きっと瞬く暇もなく

赤上アオコ

きっと瞬く暇もなく

「だから放火だって。絶対。」


 私はビールをぐいと煽った。画面の中のタムは呆れたように笑う。

「馬鹿だね、そんな事してどうするのよ」

「スカッとするでしょ」

「…授業の課題なんでしょう?」

 彼女の顔の横には、別窓で文章ファイルが開かれていた。

 題名は「明日世界が終わるとしたら、一日をどのように過ごしますか」。

 今期受講している少人数授業では、毎回グループごとテーマに沿った課題が出る。名目上は社会学系の講義だけれど、一般教養扱いのせいかほとんど教授の趣味のような内容だ。前回の課題は「自分が不機嫌になる要因を考察する」。ちなみに私が不機嫌になる時は、好きな映画が評論家にボロクソ言われていた時だ。

「別にいいでしょ、あんなライター被れ」

「いや捕まるんじゃない?」

「大丈夫だよ、終末前夜だもん」

 とりあえず各々の行動を考えて、次回のグループミーティングで報告し合おうという流れになったのだ。そこまでは良かったけれど、どうにも内容がまとまらない。

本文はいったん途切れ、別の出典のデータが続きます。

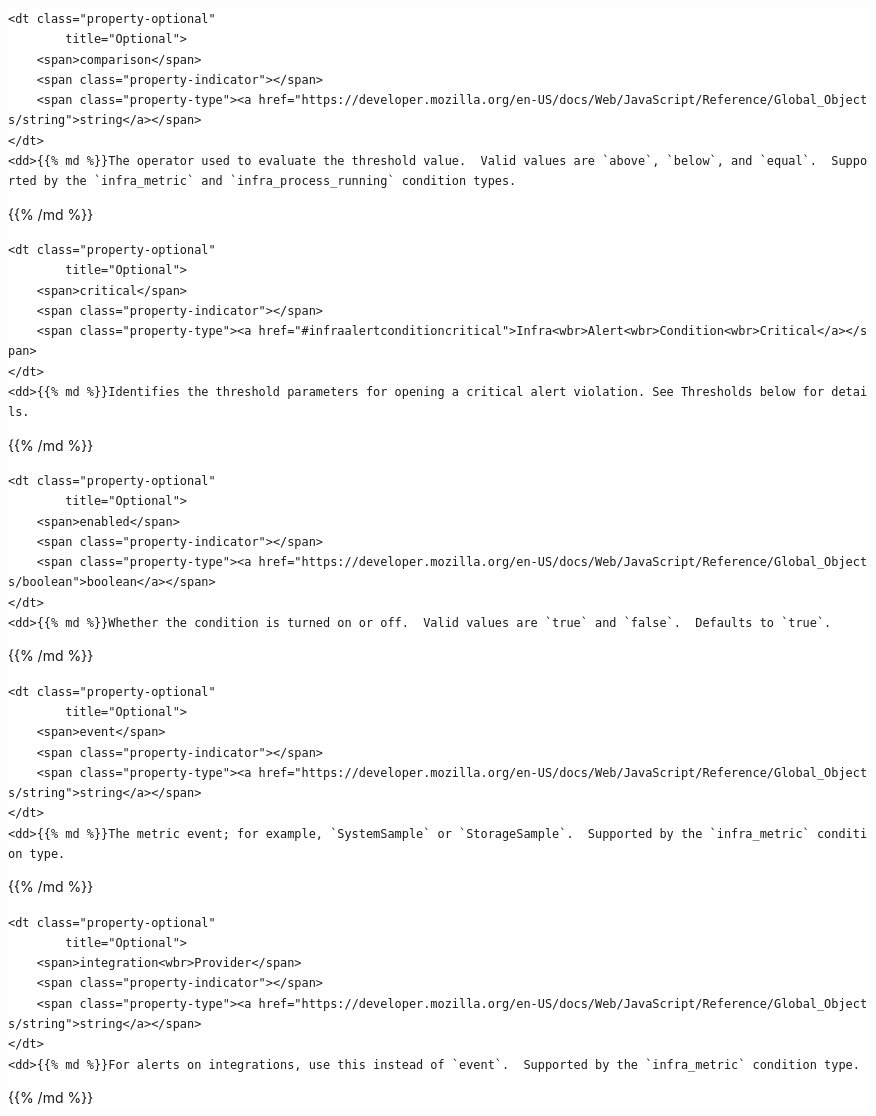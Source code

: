     <dt class="property-optional"
            title="Optional">
        <span>comparison</span>
        <span class="property-indicator"></span>
        <span class="property-type"><a href="https://developer.mozilla.org/en-US/docs/Web/JavaScript/Reference/Global_Objects/string">string</a></span>
    </dt>
    <dd>{{% md %}}The operator used to evaluate the threshold value.  Valid values are `above`, `below`, and `equal`.  Supported by the `infra_metric` and `infra_process_running` condition types.
{{% /md %}}</dd>

    <dt class="property-optional"
            title="Optional">
        <span>critical</span>
        <span class="property-indicator"></span>
        <span class="property-type"><a href="#infraalertconditioncritical">Infra<wbr>Alert<wbr>Condition<wbr>Critical</a></span>
    </dt>
    <dd>{{% md %}}Identifies the threshold parameters for opening a critical alert violation. See Thresholds below for details.
{{% /md %}}</dd>

    <dt class="property-optional"
            title="Optional">
        <span>enabled</span>
        <span class="property-indicator"></span>
        <span class="property-type"><a href="https://developer.mozilla.org/en-US/docs/Web/JavaScript/Reference/Global_Objects/boolean">boolean</a></span>
    </dt>
    <dd>{{% md %}}Whether the condition is turned on or off.  Valid values are `true` and `false`.  Defaults to `true`.
{{% /md %}}</dd>

    <dt class="property-optional"
            title="Optional">
        <span>event</span>
        <span class="property-indicator"></span>
        <span class="property-type"><a href="https://developer.mozilla.org/en-US/docs/Web/JavaScript/Reference/Global_Objects/string">string</a></span>
    </dt>
    <dd>{{% md %}}The metric event; for example, `SystemSample` or `StorageSample`.  Supported by the `infra_metric` condition type.
{{% /md %}}</dd>

    <dt class="property-optional"
            title="Optional">
        <span>integration<wbr>Provider</span>
        <span class="property-indicator"></span>
        <span class="property-type"><a href="https://developer.mozilla.org/en-US/docs/Web/JavaScript/Reference/Global_Objects/string">string</a></span>
    </dt>
    <dd>{{% md %}}For alerts on integrations, use this instead of `event`.  Supported by the `infra_metric` condition type.
{{% /md %}}</dd>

 もう一度ビールを飲む。苦味のある泡が舌をシュワシュワと叩き、消えていった。

「美味しそうね、ビール」

 羨ましそうに見てくる彼女に「タムも買ってくれば?」と缶を振って見せる。タムはつまらなそうに「飲めないもの」と拗ねたようウーロン茶をすすった。

 ふうと一呼吸ついて、こっちを見やる。

「本当にそんな事でいいの?一日しかないのに」

 だって通常なら絶対無理だし、と言おうとして口を噤んだ。

 手に持った缶がチャプンと音を立てる。

 確かに貴重な最後の一日を、ムカつくライターに消費するのは勿体ないのではないか。

「それもそうだ、止め止め。それなら映画館に一日中籠った方がマシ」

「非常事態時に映画館って開いているの?」

 知らないよーとか言いながら、箸でポテトチップスを摘まむ。キーボードを油まみれにするわけにはいかない。

 タムが興味深そうに聞いてきた。

「てかさ、どうやって滅亡するわけ?」

「えー。隕石とかじゃない?」

「そこ決めてないの?」

 そういえばなんでだっけ。前回のグループミーティングの議事録やレジメを引っ張り出す。だらだらとスクロールを動かしてみるが、滅亡理由はどこにも書いていない。

「決めてなかった…」

 明日グループチャットで相談しなきゃ。隕石前提で話そうと思っていたのに、これでは練り直しだ。なんだか面倒になり、タムへ話題を振る。

「タムだったらどうやって世界を終わらせる?」

「すごい質問ね。」

 苦笑しながらもうーんと考え込んでくれる。彼女の眉間に寄った皺が、なんだか懐かしくなった。ぱっつんな眉より上のそれは、高校時代から全く変わっていない。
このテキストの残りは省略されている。